言い切った瞬間、氷が溶けるようにギルバートの表情が変わっていった。


『お前……名前は何て言うんだ』

『オズ。オズ=ベザリウスだよ』

『……そう、か』


ギルバートの身体が淡く光る。それは崩壊の青い光とは違う、冬の夜気のように澄みきった星の光だった。
それからほとんど間を置かず、オズのナビが限界を超えてデリートされていく警告音が鳴り響く。
その音に掻き消されないよう、ギルバートがこちらに向かって叫んだ。


『オズ。お前が諦めるなと言うなら、その言葉を信じよう。……だから、そのための力を貸して欲しい。お前の力を』


オズが持っていたPETがカッと光り、立体ホログラムの画面に新しく小さなウィンドウが現れた。
そこには、消えていくオズの量産型ナビの持つ全ての権限をギルバートへ移行する許可を求める文面が記されていた。

『それを許可してくれ! そうすれば、オレはお前からのオペレートを受け入れられる!』

言われるまでもなくオズの指が動く。触れると、認証音が拍子抜けしてしまいそうなほど軽くぽんと響いた。
瞬間、一気にPETへ情報が書き込まれ、立体ホログラムの画面いっぱいにギルバートの情報が広がった。現れた基礎データの数値は、ただ一つを覗いてどれも量産型ナビとは一線を画したものだった。
唯一低い現存HPの項目がチカチカと赤く明滅している。

(残り十パーセントを切ってる…! よくこんな状態で……)


『オズ!』

『っ!』

ギルバートの呼びかけで意識が引き戻される。ギルバートの目の前には、量産型ナビが消えたために足枷になっていた「サラマンダー」が解除され、自由になったヴィンセントの姿があった。


『ギ、ル……どういうつもり…?』

『……考え方を変えた、だけだ』

『考え方…? 決められた思考プログラムしか持たないネットナビの君が…? 笑えないよ……!』


ヴィンセントは崩れるように膝をついたあと、ガン!! と勢い良く地面へ腕を叩きつけた。

『「ディミオス」ッ!! 来い!!』

───ゆらゆらと地面から電子の炎が上がり、それを縫い止めるように顕現した巨大な鎌が地を割るように振り下ろされる。
どこかギルバートの連れていた電脳獣に似たその姿は、骨で作られた処刑人そのものだった。


『なに、あれ……あのカラスの親戚?』

『説明してる暇はない。回避する、から……オペレートしてくれ。直接繋いでいる今ならチップが送れるはずだ……オレのチェインをぶつけたいが、こんな状態じゃそうもいかない』

『チェイン…? っと!』

ギルバートが飛び退り、立っていた場所へ裂創が刻まれる。先回りしてオズが「スイコミ」を転送し、吸い寄せられる形でギルバートが距離をとった。
処刑人の影から現れたヴィンセントが憎悪の眼差しでギルバートとその向こうにいるオズを睨みつける。
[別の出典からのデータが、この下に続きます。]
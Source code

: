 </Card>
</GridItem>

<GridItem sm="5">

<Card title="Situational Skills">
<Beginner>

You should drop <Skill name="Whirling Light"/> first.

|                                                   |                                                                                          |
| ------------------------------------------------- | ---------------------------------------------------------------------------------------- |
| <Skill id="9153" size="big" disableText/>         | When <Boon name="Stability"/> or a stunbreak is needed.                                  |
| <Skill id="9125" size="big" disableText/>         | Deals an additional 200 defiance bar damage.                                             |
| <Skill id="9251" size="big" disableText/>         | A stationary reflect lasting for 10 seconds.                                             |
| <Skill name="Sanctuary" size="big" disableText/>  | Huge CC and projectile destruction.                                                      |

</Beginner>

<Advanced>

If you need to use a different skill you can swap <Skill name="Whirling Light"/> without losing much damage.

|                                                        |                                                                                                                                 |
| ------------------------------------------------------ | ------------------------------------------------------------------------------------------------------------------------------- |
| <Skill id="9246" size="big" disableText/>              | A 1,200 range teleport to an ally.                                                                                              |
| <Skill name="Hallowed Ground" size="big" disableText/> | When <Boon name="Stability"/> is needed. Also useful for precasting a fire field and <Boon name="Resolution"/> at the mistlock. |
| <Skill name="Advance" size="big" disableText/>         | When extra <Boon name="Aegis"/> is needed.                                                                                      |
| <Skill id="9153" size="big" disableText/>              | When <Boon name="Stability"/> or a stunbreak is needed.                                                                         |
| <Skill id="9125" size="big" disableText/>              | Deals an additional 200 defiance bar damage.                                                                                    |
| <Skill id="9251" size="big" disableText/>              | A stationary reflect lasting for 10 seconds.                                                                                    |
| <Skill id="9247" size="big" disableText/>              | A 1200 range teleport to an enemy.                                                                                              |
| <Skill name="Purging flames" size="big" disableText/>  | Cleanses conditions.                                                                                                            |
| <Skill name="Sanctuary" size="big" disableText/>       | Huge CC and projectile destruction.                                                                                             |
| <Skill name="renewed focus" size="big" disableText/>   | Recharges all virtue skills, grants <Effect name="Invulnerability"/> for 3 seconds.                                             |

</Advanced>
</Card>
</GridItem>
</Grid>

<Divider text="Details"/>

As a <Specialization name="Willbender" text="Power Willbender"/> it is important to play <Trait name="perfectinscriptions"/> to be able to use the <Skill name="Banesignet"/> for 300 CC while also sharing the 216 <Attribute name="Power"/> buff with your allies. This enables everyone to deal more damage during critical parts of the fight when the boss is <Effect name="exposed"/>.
『逃さない……そこの人間、お前もだ…! ただの一般人のくせに、ギルに妙な考えを吹き込んで……!』

『違う! 決めたのはオレ自身だ! 誰の強制でもない!』

『その思考自体がおかしいんだよ…! 僕らはナビだ! 自立型とはいえ、命令に逆らうなんて……どうしちゃったんだよ、兄さん……』

『……ヴィンス、オレは……っ』

『うるさいッ! やれ「ディミオス」ッ!』


叫びに呼応するように高く笑い声を響かせた処刑人が次々と地面を切り裂いていく。割れた地面からは形になり損ねたデータとバグが水のように溢れ出し、逃げ場をなくしていった。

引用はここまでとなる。